- **Task item**: Please output exactly the lines of the material from the first through the line containing "el cielo es", and nothing more.

- **Exercise data**:
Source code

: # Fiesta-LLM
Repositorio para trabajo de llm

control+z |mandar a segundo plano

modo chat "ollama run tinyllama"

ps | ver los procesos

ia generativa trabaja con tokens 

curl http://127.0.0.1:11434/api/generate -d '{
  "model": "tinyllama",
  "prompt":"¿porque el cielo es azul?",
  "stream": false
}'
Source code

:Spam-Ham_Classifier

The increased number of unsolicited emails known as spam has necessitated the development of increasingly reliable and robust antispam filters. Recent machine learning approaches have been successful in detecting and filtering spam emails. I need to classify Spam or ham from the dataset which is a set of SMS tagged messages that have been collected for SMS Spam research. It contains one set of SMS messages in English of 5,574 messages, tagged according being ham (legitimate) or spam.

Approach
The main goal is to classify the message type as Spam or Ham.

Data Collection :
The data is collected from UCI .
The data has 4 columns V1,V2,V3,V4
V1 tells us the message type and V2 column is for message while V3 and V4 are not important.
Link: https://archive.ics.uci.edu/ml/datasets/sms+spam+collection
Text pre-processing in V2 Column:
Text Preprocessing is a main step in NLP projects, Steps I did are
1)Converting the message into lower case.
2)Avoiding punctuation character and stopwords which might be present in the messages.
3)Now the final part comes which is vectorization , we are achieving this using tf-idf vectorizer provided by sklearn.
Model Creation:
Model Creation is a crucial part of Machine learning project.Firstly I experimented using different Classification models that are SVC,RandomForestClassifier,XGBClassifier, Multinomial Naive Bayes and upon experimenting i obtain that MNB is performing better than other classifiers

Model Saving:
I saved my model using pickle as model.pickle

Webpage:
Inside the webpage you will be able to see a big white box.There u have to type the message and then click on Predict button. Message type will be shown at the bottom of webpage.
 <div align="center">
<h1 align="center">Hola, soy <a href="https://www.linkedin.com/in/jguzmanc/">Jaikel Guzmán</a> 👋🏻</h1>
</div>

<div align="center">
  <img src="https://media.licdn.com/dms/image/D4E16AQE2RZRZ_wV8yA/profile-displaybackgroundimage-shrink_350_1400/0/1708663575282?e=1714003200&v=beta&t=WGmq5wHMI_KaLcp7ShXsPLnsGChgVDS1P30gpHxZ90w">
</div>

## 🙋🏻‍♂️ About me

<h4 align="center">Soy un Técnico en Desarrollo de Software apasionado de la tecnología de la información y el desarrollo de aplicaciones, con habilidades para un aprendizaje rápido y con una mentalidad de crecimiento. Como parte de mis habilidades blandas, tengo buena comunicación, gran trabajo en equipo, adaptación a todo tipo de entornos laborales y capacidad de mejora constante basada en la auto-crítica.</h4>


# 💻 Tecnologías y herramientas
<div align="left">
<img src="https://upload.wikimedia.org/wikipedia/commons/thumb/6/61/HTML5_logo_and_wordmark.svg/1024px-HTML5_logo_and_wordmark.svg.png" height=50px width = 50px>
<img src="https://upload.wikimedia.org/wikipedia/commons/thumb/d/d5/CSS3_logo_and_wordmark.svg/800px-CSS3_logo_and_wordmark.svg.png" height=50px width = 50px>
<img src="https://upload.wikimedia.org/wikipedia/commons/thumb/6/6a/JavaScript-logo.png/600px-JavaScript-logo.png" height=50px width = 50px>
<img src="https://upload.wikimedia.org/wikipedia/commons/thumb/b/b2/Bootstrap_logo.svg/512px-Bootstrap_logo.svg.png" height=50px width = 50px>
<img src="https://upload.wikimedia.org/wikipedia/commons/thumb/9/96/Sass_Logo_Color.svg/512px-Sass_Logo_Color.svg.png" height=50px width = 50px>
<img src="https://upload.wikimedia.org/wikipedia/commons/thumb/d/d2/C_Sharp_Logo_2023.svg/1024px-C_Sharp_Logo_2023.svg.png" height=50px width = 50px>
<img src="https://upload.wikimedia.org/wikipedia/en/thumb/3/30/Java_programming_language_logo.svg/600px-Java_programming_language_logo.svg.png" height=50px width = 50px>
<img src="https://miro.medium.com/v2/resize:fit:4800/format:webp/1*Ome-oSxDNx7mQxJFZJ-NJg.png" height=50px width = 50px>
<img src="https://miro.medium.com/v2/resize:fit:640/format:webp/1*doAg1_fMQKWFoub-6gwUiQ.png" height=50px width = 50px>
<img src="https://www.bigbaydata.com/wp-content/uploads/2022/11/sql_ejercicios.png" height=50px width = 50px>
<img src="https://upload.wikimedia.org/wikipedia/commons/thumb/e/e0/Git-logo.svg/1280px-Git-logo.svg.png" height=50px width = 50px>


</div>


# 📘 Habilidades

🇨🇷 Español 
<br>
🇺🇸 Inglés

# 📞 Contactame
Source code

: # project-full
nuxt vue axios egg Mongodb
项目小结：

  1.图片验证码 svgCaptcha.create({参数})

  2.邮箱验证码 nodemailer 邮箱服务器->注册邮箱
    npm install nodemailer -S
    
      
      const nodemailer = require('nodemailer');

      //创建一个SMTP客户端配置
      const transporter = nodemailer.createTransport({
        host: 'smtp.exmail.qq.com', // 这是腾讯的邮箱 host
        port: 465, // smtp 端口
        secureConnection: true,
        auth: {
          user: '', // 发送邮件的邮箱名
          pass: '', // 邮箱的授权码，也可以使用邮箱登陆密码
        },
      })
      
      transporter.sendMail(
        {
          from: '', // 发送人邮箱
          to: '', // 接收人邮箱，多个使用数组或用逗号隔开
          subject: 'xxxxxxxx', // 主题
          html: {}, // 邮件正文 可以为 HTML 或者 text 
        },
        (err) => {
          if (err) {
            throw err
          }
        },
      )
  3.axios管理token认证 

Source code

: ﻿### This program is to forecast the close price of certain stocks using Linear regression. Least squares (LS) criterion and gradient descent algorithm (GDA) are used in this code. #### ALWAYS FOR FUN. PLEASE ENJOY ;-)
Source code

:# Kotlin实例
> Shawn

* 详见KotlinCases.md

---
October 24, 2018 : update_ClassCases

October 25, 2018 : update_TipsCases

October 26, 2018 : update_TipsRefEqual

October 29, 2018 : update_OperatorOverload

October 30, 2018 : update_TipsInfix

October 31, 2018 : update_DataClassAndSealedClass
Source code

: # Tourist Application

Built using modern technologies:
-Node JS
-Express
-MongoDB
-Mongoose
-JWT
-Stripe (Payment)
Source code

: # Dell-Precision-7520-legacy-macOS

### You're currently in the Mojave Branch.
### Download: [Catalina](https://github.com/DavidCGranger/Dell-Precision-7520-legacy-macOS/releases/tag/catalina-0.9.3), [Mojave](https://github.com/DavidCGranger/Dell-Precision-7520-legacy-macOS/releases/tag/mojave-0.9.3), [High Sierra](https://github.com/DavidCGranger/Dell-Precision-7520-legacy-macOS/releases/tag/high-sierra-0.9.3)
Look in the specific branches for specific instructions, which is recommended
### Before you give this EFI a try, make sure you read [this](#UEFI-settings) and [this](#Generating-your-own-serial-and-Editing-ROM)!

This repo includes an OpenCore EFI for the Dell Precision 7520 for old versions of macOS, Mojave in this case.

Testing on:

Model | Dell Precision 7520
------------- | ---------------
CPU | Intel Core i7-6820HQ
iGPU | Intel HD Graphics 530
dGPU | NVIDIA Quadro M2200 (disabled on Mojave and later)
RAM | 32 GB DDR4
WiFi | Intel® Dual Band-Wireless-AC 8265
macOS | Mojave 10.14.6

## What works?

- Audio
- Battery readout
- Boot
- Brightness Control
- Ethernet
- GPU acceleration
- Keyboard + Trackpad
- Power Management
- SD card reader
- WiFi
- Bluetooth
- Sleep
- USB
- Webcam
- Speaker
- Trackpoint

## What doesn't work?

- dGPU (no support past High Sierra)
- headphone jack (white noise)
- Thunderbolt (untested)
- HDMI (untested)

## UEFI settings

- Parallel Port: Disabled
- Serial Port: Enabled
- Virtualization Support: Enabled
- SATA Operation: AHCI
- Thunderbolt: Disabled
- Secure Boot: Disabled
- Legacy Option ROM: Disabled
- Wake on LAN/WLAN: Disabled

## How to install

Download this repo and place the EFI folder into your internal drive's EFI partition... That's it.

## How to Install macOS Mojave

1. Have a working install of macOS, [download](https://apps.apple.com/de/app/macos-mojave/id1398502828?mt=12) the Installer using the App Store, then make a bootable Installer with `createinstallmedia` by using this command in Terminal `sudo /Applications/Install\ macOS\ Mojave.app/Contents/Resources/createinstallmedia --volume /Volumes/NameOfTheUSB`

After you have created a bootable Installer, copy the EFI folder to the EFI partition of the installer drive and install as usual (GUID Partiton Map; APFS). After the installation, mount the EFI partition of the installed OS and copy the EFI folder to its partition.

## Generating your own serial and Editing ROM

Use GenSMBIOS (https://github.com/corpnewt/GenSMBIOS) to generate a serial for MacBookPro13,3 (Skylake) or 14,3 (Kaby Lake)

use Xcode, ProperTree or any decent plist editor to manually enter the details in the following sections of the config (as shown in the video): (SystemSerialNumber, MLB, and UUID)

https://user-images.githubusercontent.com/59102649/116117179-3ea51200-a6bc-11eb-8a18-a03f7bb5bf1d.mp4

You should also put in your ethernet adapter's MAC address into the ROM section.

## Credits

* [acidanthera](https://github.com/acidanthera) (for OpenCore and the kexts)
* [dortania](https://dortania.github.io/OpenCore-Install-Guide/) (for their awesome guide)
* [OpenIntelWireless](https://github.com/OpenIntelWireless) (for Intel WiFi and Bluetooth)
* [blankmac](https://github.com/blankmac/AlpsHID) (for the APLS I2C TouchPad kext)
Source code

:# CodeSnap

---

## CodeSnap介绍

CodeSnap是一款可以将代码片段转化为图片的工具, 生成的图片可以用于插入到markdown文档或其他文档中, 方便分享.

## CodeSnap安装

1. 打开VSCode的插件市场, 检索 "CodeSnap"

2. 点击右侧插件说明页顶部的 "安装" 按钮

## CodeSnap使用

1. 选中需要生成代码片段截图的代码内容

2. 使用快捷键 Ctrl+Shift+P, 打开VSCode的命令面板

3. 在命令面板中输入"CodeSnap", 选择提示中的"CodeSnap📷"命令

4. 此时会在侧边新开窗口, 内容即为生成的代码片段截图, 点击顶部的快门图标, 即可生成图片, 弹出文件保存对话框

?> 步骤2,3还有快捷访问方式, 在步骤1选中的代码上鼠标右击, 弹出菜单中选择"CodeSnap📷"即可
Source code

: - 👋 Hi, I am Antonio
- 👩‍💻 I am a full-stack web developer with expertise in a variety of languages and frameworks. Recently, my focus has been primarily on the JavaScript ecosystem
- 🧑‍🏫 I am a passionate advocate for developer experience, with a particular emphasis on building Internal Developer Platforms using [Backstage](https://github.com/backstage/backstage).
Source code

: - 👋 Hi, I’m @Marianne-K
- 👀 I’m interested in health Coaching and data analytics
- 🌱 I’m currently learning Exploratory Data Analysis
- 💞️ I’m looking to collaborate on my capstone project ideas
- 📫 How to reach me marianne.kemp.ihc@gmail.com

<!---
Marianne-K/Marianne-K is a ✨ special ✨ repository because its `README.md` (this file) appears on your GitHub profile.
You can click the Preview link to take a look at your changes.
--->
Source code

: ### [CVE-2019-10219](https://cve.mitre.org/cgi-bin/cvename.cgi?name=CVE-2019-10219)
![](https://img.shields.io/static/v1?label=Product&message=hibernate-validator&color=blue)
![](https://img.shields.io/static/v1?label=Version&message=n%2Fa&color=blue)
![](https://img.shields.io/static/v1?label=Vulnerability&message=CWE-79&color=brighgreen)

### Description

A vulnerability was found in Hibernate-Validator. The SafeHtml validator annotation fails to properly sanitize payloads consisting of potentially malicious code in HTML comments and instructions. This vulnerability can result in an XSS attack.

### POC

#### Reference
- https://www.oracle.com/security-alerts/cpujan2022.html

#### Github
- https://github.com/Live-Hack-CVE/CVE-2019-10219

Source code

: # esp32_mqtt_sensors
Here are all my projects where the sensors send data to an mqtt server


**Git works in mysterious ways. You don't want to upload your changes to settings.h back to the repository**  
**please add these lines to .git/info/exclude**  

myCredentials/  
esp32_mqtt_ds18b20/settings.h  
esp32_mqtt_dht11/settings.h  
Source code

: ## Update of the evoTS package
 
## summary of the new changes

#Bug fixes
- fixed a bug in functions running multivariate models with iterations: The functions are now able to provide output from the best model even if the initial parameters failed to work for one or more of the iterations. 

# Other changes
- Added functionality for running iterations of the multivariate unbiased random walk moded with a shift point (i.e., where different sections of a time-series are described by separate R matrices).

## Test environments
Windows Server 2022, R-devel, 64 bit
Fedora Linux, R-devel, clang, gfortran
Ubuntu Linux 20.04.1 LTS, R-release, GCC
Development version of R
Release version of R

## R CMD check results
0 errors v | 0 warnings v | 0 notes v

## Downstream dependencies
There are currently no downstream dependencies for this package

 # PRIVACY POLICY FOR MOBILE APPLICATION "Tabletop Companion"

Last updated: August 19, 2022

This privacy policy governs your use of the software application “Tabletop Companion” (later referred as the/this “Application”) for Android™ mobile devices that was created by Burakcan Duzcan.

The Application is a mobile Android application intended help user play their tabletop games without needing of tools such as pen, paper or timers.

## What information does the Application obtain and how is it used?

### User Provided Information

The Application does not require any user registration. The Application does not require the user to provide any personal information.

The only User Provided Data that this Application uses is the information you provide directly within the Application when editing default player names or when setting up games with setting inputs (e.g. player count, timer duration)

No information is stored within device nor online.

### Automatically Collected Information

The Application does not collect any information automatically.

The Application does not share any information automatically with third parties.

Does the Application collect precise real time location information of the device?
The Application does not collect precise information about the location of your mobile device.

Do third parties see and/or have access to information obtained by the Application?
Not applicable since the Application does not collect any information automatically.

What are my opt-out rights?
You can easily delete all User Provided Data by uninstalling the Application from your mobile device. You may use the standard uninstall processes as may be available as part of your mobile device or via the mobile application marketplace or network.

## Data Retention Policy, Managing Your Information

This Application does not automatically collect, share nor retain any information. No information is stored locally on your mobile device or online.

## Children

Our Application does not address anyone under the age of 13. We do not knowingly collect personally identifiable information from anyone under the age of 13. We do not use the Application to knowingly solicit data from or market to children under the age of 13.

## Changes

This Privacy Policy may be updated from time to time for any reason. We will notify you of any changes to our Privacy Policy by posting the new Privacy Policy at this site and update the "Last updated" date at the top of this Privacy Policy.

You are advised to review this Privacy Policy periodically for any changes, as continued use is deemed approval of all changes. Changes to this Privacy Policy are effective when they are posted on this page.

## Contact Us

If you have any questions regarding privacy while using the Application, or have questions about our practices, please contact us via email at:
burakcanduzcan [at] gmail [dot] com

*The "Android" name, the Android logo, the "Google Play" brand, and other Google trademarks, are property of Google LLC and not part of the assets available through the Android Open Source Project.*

- **Exercise response**:
Source code

: # Fiesta-LLM
Repositorio para trabajo de llm

control+z |mandar a segundo plano

modo chat "ollama run tinyllama"

ps | ver los procesos

ia generativa trabaja con tokens 

curl http://127.0.0.1:11434/api/generate -d '{
  "model": "tinyllama",
  "prompt":"¿porque el cielo es azul?",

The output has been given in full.